>>>
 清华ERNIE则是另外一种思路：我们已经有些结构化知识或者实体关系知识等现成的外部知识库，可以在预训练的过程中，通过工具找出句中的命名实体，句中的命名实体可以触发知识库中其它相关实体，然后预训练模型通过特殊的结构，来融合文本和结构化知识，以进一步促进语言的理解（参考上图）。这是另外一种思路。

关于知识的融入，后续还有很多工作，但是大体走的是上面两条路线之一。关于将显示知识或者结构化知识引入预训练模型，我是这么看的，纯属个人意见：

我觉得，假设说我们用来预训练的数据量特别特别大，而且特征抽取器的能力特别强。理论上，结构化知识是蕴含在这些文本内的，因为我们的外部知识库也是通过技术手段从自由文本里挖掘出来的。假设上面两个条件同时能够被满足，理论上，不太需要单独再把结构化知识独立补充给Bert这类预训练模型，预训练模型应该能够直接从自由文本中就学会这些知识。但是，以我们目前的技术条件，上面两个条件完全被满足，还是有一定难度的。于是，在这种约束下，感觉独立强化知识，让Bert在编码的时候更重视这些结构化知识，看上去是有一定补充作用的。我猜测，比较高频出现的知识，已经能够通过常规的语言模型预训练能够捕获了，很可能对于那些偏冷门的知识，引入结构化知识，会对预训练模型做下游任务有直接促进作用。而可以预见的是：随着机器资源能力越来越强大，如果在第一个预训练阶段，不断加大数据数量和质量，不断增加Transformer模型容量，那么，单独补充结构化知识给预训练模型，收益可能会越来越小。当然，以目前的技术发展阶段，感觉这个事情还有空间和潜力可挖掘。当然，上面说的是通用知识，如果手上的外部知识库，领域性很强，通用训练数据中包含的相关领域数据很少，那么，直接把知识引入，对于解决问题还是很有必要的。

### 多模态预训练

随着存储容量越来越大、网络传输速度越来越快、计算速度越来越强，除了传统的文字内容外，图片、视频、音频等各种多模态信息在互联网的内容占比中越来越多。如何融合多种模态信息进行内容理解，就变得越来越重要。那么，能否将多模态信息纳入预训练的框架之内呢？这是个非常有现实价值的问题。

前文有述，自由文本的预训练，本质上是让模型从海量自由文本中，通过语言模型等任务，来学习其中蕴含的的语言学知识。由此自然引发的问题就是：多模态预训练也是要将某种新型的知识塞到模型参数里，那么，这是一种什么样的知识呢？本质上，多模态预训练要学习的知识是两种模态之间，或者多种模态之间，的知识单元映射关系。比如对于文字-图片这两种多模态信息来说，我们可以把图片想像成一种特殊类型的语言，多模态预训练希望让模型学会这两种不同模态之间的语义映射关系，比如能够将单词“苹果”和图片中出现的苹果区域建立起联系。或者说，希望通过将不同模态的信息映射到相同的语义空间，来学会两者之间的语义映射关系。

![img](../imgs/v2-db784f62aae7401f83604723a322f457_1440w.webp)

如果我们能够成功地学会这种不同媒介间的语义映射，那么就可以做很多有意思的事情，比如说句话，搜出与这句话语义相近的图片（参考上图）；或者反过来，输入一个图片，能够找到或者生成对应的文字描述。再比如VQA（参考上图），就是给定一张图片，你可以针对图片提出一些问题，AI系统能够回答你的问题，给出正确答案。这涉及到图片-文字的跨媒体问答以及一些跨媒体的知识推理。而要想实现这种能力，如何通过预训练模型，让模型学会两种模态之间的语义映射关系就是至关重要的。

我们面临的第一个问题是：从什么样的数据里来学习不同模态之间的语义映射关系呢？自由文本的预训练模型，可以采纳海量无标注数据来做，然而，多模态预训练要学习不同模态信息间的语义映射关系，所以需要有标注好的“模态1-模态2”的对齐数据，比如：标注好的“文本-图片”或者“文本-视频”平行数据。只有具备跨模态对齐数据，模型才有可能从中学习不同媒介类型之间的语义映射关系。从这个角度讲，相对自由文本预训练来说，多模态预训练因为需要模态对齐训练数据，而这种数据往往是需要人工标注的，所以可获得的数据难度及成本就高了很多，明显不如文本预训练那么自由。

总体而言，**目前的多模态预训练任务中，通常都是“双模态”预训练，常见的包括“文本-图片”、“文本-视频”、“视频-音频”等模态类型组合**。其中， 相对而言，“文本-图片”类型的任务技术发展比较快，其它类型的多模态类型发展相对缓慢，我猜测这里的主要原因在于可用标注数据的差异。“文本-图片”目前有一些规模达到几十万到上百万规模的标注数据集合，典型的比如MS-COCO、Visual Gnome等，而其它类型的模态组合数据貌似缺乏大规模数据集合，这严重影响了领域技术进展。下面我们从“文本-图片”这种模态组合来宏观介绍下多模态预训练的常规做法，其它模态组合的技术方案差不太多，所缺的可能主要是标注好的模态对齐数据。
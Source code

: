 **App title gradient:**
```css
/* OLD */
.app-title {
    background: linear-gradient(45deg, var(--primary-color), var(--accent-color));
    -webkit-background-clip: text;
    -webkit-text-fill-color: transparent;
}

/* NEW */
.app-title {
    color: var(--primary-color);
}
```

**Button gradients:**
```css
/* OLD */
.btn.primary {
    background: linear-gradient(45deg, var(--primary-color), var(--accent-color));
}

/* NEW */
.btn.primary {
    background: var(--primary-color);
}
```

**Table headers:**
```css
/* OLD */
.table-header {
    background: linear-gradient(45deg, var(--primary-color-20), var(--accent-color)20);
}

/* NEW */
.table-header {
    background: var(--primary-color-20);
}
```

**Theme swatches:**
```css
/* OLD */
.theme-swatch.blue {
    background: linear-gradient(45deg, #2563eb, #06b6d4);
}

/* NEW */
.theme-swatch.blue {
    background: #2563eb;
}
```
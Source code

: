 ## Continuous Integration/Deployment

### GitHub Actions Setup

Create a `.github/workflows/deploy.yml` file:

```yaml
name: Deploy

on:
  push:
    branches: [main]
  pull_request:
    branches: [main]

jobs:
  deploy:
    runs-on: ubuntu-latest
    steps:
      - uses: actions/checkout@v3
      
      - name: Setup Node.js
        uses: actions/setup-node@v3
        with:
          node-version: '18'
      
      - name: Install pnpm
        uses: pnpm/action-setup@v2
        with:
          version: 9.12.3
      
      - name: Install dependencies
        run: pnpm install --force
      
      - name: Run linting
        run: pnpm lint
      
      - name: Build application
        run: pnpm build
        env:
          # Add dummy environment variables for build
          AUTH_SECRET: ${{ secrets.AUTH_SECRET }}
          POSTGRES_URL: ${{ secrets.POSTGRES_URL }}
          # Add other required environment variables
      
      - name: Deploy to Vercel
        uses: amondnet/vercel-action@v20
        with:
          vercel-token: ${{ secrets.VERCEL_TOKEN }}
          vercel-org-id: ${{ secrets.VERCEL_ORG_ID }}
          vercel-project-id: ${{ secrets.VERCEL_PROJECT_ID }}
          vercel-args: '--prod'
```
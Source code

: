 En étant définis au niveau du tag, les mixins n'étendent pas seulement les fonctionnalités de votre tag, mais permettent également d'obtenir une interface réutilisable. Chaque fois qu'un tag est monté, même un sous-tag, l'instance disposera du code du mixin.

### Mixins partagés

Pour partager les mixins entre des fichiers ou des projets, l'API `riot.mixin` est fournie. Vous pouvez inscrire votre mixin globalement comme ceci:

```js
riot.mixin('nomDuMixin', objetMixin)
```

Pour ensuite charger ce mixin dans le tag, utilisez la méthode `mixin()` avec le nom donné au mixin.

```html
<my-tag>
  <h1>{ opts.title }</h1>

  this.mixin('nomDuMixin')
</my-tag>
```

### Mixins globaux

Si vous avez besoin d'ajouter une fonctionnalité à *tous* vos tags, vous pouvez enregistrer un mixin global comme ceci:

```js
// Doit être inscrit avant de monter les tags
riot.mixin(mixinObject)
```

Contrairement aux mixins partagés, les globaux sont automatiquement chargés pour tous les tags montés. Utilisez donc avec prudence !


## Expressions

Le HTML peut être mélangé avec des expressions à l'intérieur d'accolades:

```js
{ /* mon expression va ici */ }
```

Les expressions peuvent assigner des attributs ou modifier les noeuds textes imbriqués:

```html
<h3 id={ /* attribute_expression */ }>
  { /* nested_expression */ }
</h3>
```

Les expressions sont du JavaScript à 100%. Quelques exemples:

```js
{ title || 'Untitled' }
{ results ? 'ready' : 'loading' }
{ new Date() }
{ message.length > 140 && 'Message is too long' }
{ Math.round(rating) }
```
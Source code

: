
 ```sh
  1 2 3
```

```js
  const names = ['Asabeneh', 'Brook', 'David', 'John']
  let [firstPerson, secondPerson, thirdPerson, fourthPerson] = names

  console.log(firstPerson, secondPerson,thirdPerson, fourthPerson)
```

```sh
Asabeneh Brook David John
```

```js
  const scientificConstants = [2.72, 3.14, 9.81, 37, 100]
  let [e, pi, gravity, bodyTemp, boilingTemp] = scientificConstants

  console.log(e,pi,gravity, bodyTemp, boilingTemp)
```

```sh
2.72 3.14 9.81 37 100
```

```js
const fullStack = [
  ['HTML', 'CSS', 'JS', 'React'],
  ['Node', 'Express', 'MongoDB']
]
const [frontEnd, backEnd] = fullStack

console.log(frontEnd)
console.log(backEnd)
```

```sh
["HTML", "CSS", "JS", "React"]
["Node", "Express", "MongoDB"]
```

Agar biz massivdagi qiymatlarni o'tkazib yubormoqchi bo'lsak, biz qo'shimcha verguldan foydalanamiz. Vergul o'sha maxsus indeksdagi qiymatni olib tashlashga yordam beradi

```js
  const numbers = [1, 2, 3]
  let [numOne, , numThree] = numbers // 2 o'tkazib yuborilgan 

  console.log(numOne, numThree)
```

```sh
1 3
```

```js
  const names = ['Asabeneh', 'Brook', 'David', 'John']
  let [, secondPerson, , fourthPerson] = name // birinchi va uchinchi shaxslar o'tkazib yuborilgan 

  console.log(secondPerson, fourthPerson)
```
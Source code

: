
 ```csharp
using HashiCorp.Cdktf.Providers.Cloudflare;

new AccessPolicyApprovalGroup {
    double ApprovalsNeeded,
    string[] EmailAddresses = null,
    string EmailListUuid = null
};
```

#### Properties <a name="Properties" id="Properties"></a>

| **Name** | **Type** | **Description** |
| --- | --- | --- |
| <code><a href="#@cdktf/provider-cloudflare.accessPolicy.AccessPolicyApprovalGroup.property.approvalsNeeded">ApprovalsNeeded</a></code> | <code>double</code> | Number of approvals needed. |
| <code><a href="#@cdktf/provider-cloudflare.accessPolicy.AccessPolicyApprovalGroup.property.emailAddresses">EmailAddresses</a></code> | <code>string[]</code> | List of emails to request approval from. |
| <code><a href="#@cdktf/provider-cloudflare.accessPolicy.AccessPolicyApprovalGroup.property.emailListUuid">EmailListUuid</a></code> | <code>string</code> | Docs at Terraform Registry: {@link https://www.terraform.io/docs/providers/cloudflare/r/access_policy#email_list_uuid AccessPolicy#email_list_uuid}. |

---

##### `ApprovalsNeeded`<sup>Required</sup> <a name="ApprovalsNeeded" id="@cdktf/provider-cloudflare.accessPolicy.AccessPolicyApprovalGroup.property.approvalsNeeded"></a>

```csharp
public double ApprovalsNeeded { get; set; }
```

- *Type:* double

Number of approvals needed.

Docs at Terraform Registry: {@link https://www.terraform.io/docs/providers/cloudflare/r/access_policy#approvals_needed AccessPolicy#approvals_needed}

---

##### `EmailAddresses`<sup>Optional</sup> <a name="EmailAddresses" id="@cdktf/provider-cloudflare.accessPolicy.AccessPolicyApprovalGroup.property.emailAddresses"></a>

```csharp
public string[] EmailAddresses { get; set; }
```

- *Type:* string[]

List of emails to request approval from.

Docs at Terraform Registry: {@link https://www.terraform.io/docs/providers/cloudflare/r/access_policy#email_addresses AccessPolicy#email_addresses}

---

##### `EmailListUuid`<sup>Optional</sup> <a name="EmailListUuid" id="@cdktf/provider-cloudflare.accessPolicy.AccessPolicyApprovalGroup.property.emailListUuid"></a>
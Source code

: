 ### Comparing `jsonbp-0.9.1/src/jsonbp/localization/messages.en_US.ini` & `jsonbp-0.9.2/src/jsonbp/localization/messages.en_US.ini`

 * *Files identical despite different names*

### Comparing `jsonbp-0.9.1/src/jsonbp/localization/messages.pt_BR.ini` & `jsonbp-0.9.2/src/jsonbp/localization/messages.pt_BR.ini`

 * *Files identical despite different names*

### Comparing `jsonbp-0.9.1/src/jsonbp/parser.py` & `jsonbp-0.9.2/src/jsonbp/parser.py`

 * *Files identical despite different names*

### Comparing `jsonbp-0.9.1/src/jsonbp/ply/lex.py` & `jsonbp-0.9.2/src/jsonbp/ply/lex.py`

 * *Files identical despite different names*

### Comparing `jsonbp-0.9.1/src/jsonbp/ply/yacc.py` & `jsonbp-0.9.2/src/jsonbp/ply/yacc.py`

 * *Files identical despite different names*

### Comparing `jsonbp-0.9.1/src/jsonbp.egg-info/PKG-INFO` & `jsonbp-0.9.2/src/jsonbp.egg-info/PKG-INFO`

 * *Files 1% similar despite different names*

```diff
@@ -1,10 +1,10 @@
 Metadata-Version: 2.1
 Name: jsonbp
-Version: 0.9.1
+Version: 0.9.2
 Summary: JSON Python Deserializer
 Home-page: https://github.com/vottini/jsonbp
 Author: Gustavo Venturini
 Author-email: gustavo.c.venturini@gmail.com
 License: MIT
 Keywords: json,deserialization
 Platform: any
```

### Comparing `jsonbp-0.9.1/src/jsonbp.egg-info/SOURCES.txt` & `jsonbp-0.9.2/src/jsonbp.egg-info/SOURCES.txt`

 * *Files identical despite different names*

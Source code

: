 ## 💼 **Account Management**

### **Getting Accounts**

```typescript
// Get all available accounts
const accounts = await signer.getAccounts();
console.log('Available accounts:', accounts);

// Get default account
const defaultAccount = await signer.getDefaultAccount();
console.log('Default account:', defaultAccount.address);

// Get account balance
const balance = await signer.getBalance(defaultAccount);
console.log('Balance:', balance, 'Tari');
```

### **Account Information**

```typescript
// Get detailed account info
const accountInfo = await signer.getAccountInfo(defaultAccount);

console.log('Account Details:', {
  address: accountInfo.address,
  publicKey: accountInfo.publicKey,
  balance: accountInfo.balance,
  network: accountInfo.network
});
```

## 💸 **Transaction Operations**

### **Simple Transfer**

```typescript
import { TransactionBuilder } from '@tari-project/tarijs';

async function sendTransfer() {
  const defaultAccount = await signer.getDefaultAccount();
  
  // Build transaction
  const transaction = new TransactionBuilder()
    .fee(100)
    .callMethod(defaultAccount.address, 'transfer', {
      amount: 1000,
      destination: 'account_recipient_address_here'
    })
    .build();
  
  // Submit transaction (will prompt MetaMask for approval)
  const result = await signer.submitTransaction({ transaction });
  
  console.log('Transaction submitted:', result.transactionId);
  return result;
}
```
<<<
» **TRY IT**: All lines in the listing above with the string "secrets" should be returned.

» **OUTPUT BELOW**:
          AUTH_SECRET: ${{ secrets.AUTH_SECRET }}
          POSTGRES_URL: ${{ secrets.POSTGRES_URL }}
          vercel-token: ${{ secrets.VERCEL_TOKEN }}
          vercel-org-id: ${{ secrets.VERCEL_ORG_ID }}
          vercel-project-id: ${{ secrets.VERCEL_PROJECT_ID }}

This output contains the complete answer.